Direktur Keuangan Dharma Satya Nusantara Jenti mengatakan perseron tidak mengambil langkah perlindungan nilai untuk mengamankan utang berdenominasi dolar. Menurutnya, kewajiban dalam mata uang Paman Sam itu tidak terlalu besar.
“Utang dollar kami kurang dari 20 persen yang dimiliki oleh anak perusahaan yang bergerak di produk kayu. Karena penerimaan anak perusahaan tersebut juga dalam dolar, kami tidak melakukan hedging khusus karena sudah natural hedging,” katanya kepada Bisnis.com pada Rabu (19/3).
Berdasarkan laporan keuangan September 2019, DSNG memiliki fasilitas kredit dari PT Bank Central Asia Tbk. senilai US$26,63 juta dengan kupon bunga 1,75 persen sampai 4,50 persen. Selain itu, perseroan juga tercatat utang usaha pihak ketiga berdenominasi dollar sebesar Rp27,38 miliar.
Meski demikian Jenti optimistis bisa melunasi kewajiban. Selain itu, dia juga menambahkan kalau harga crude palm oil bakal merangkak naik setelah Malaysia mengumumkan penguncian atau lockdown. Jenti berpendapat stok minyak sawit yang beredar akan sedikit dan menyebabkan harga naik.
Berdasarkan data Bloomberg, pada perdagangan Rabu (18/3/2020) hingga pukul 14.56 WIB, harga CPO untuk kontrak Juni 2020 di bursa Malaysia bergerak menguat hingga 1,16 persen menjadi 2.275 ringgit per ton, melanjutkan penguatan dari perdagangan sebelumnya.
Baca Juga
Penguatan itu cukup memperbaiki kinerja pergerakan harga CPO sepanjang tahun berjalan 2020 yang telah terkoreksi hingga 22,46 persen.
Kepala Penelitian Agribisnis Regional CIMB Ivy Ng mengatakan bahwa pasokan CPO Malaysia akan berkurang sekitar 708.500 ton jika perkebunan tidak diizinkan beroperasi, dan stok di Negeri Jiran itu akan turun menjadi 1 juta ton pada akhir Maret.

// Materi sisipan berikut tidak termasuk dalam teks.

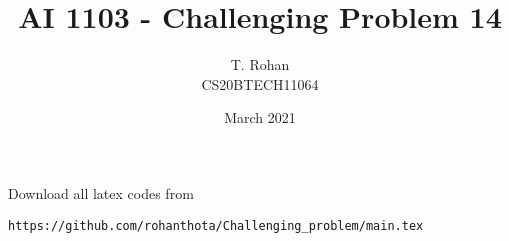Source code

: \documentclass[journal,12pt,twocolumn]{IEEEtran}
\date{March 2021}
\DeclareMathOperator*{\Res}{Res}
\begin{document}
\newcommand{\BEQA}{\begin{eqnarray}}
\newcommand{\EEQA}{\end{eqnarray}}
\newcommand{\define}{\stackrel{\triangle}{=}}

\raggedbottom
\setlength{\parindent}{0pt}
\providecommand{\mbf}{\mathbf}
\providecommand{\pr}[1]{\ensuremath{\Pr\left(#1\right)}}
\providecommand{\qfunc}[1]{\ensuremath{Q\left(#1\right)}}
\providecommand{\fn}[1]{\ensuremath{f\left(#1\right)}}
\providecommand{\e}[1]{\ensuremath{E\left(#1\right)}}
\providecommand{\sbrak}[1]{\ensuremath{{}\left[#1\right]}}
\providecommand{\lsbrak}[1]{\ensuremath{{}\left[#1\right.}}
\providecommand{\rsbrak}[1]{\ensuremath{{}\left.#1\right]}}
\providecommand{\brak}[1]{\ensuremath{\left(#1\right)}}
\providecommand{\lbrak}[1]{\ensuremath{\left(#1\right.}}
\providecommand{\rbrak}[1]{\ensuremath{\left.#1\right)}}
\providecommand{\cbrak}[1]{\ensuremath{\left\{#1\right\}}}
\providecommand{\lcbrak}[1]{\ensuremath{\left\{#1\right.}}
\providecommand{\rcbrak}[1]{\ensuremath{\left.#1\right\}}}
\theoremstyle{remark}
\newtheorem{rem}{Remark}
\newcommand{\sgn}{\mathop{\mathrm{sgn}}}
\providecommand{\abs}[1]{\vert#1\vert}
\providecommand{\res}[1]{\Res\displaylimits_{#1}} 
\providecommand{\norm}[1]{\lVert#1\rVert}
\providecommand{\mtx}[1]{\mathbf{#1}}
\providecommand{\mean}[1]{E[ #1 ]}
\providecommand{\fourier}{\overset{\mathcal{F}}{ \rightleftharpoons}}
\providecommand{\system}{\overset{\mathcal{H}}{ \longleftrightarrow}}
\newcommand{\solution}{\noindent \textbf{Solution: }}
\newcommand{\cosec}{\,\text{cosec}\,}
\providecommand{\dec}[2]{\ensuremath{\overset{#1}{\underset{#2}{\gtrless}}}}
\newcommand{\myvec}[1]{\ensuremath{\begin{pmatrix}#1\end{pmatrix}}}
\newcommand{\mydet}[1]{\ensuremath{\begin{vmatrix}#1\end{vmatrix}}}
\makeatletter
{}
\makeatother
\let\StandardTheFigure\thefigure
\let\vec\mathbf
\renewcommand{\thefigure}{\theproblem}
\def\putbox#1#2#3{\makebox[0in][l]{\makebox[#1][l]{}\raisebox{\baselineskip}[0in][0in]{\raisebox{#2}[0in][0in]{#3}}}}
     \def\rightbox#1{\makebox[0in][r]{#1}}
     \def\centbox#1{\makebox[0in]{#1}}
     \def\topbox#1{\raisebox{-\baselineskip}[0in][0in]{#1}}
     \def\midbox#1{\raisebox{-0.5\baselineskip}[0in][0in]{#1}}
\vspace{3cm}
\title{AI 1103 - Challenging Problem 14}
\author{T. Rohan \\ CS20BTECH11064}
\maketitle
\newpage
\bigskip
\renewcommand{\thefigure}{\theenumi}
\renewcommand{\thetable}{\theenumi}
Download all latex codes from 
\begin{lstlisting}
https://github.com/rohanthota/Challenging_problem/main.tex
\end{lstlisting}
\end{document}
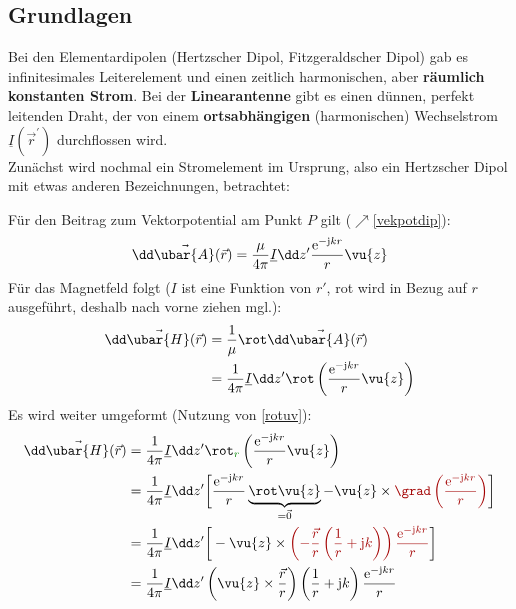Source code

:   \subsection{Grundlagen}
	 Bei den Elementardipolen (Hertzscher Dipol, Fitzgeraldscher Dipol) gab es infinitesimales Leiterelement und einen zeitlich harmonischen, aber \textbf{räumlich konstanten Strom}. Bei der \textbf{Linearantenne} gibt es einen dünnen, perfekt leitenden Draht, der von einem \textbf{ortsabhängigen} (harmonischen) Wechselstrom \(\underline{I}(\vec{r}^\prime )\) durchflossen wird. \\
	 Zunächst wird nochmal ein Stromelement im Ursprung, also ein Hertzscher Dipol mit etwas anderen Bezeichnungen, betrachtet:
		        \begin{center}
			        
		        \end{center}
		  Für den Beitrag zum Vektorpotential am Punkt \(P\) gilt ($\nearrow$\ref{vekpotdip}):
		        \begin{equation}
			        \dd \vec{\ubar{A}}(\vec{r} ) = \frac{\mu}{4\pi} \underline{I} \dd z^\prime \frac{ \mathrm{e}^{-\mathrm{j} kr}}{r} \vu{z}
		        \end{equation}
		  Für das Magnetfeld folgt ($I$ ist eine Funktion von $r'$, rot wird in Bezug auf $r$ ausgeführt, deshalb nach vorne ziehen mgl.):
		        \begin{equation}\begin{split}
				        \dd\vec{\ubar{H}}(\vec{r} ) &= \frac{1}{\mu} \rot \dd \vec{\ubar{A}}(\vec{r} )\\
				        &= \frac{1}{4\pi} \underline{I} \dd z^\prime \rot \left(\frac{ \mathrm{e}^{-\mathrm{j} kr}}{r} \vu{z}\right)
			        \end{split}\end{equation}
Es wird weiter umgeformt (Nutzung von \ref{rotuv}):
		        \begin{equation}\begin{split}
				        \dd\vec{\ubar{H}}(\vec{r} )  &= \frac{1}{4\pi}\underline{I} \dd z^\prime \rot _{\textcolor{green}{r}}\left(\frac{ \mathrm{e}^{-\mathrm{j} kr}}{r} \vu{z}\right) \\
				        &= \frac{1}{4\pi} \underline{I}\dd z^\prime \bigg[ \frac{ \mathrm{e}^{-\mathrm{j} kr}}{r} \underbrace{\rot \vu{z}}_{=\vec{0}} - \vu{z} \times \textcolor{red}{\grad \left( \frac{ \mathrm{e}^{-\mathrm{j} kr}}{r} \right)}\bigg] \\
				        &= \frac{1}{4\pi} \underline{I}\dd z^\prime \bigg[- \vu{z} \times \textcolor{red}{\left( -\frac{\vec{r} }{r} \left(\frac{1}{r} +\mathrm{j} k \right)   \right) \frac{ \mathrm{e}^{-\mathrm{j} kr}}{r}} \bigg]\\
				        &= \frac{1}{4\pi} \underline{I}\dd z^\prime \left( \vu{z} \times \frac{\vec{r} }{r} \right) \left(\frac{1}{r} +\mathrm{j} k \right) \frac{ \mathrm{e}^{-\mathrm{j} kr}}{r}
			        \end{split}\end{equation}
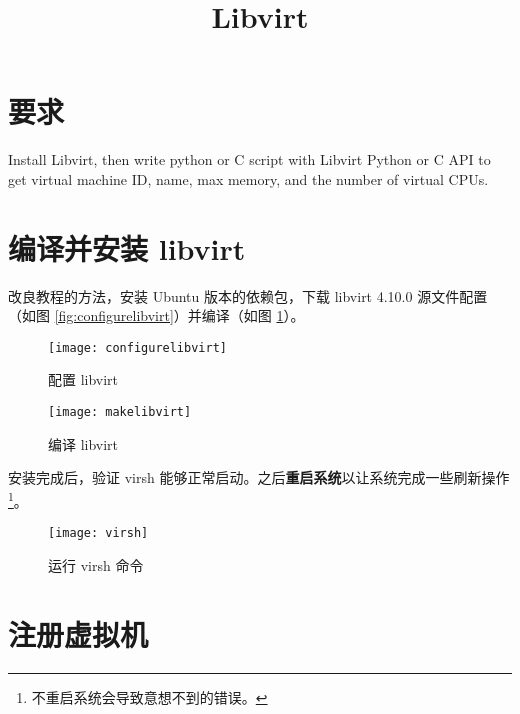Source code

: 

    \title{Libvirt}
    \maketitle
    \tableofcontents

    \section{要求}
    Install Libvirt, then write python or C script with Libvirt Python or C API to get virtual machine ID, name, max memory, and the number of virtual CPUs.
    
    \section{编译并安装 libvirt}

    改良教程\cite{libvirt}的方法，安装 Ubuntu 版本的依赖包，下载 libvirt 4.10.0 源文件配置（如图 \ref{fig:configurelibvirt}）并编译（如图 \ref{fig:makelibvirt}）。


    \begin{figure}[H]
        \centering
        \begin{minipage}{0.48\textwidth}
            \centering
            \texttt{[image: configurelibvirt]}
            \caption{配置 libvirt}\label{fig:configurelibvirt}
        \end{minipage}
        \begin{minipage}{0.48\textwidth}
            \centering
            \texttt{[image: makelibvirt]}
            \caption{编译 libvirt}\label{fig:makelibvirt}
        \end{minipage}
    \end{figure}

    安装完成后，验证 virsh 能够正常启动。之后\textbf{重启系统}以让系统完成一些刷新操作\footnote{不重启系统会导致意想不到的错误。}。

    \begin{figure}[H]
        \centering
        \texttt{[image: virsh]}
        \caption{运行 virsh 命令}\label{fig:virsh}
    \end{figure}

    \section{注册虚拟机}

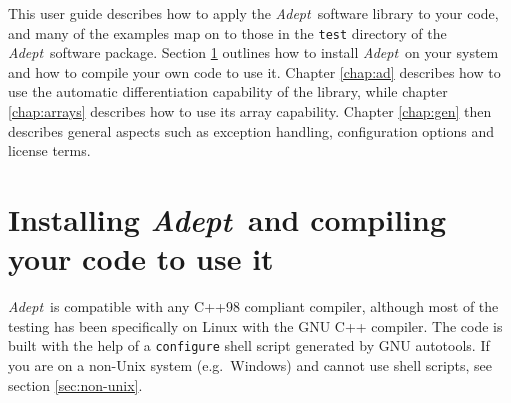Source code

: \documentclass[a4,oneside]{book}
\def\codesize{\small}
\def\Adept{\emph{Adept}}
\def\code#1{{\codesize\texttt{#1}}}
\begin{document}
This user guide describes how to apply the \Adept\ software library to
your code, and many of the examples map on to those in the \code{test}
directory of the \Adept\ software package.  Section
\ref{sec:installing} outlines how to install \Adept\ on your system
and how to compile your own code to use it. Chapter \ref{chap:ad}
describes how to use the automatic differentiation capability of the
library, while chapter \ref{chap:arrays} describes how to use its
array capability. Chapter \ref{chap:gen} then describes general
aspects such as exception handling, configuration options and license
terms.

\section{Installing \Adept\ and compiling your code to use it}
\label{sec:installing}
\Adept\ is compatible with any C++98 compliant compiler,
although most of the testing has been specifically on Linux with the
GNU C++ compiler. The code is built with the help of a
\code{configure} shell script generated by GNU autotools.  If you are
on a non-Unix system (e.g.\ Windows) and cannot use shell scripts, see
section \ref{sec:non-unix}.
\end{document}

“Keputusan pemerintah dapat menyebabkan lonjakan harga minyak sawit mentah mengingat pasokan yang lebih ketat daripada yang diperkirakan dan menguntungkan negara-negara penghasil minyak sawit lainnya seperti Indonesia dan Thailand," ujar Ivy seperti dikutip dari Bloomberg, Rabu (18/3/2020).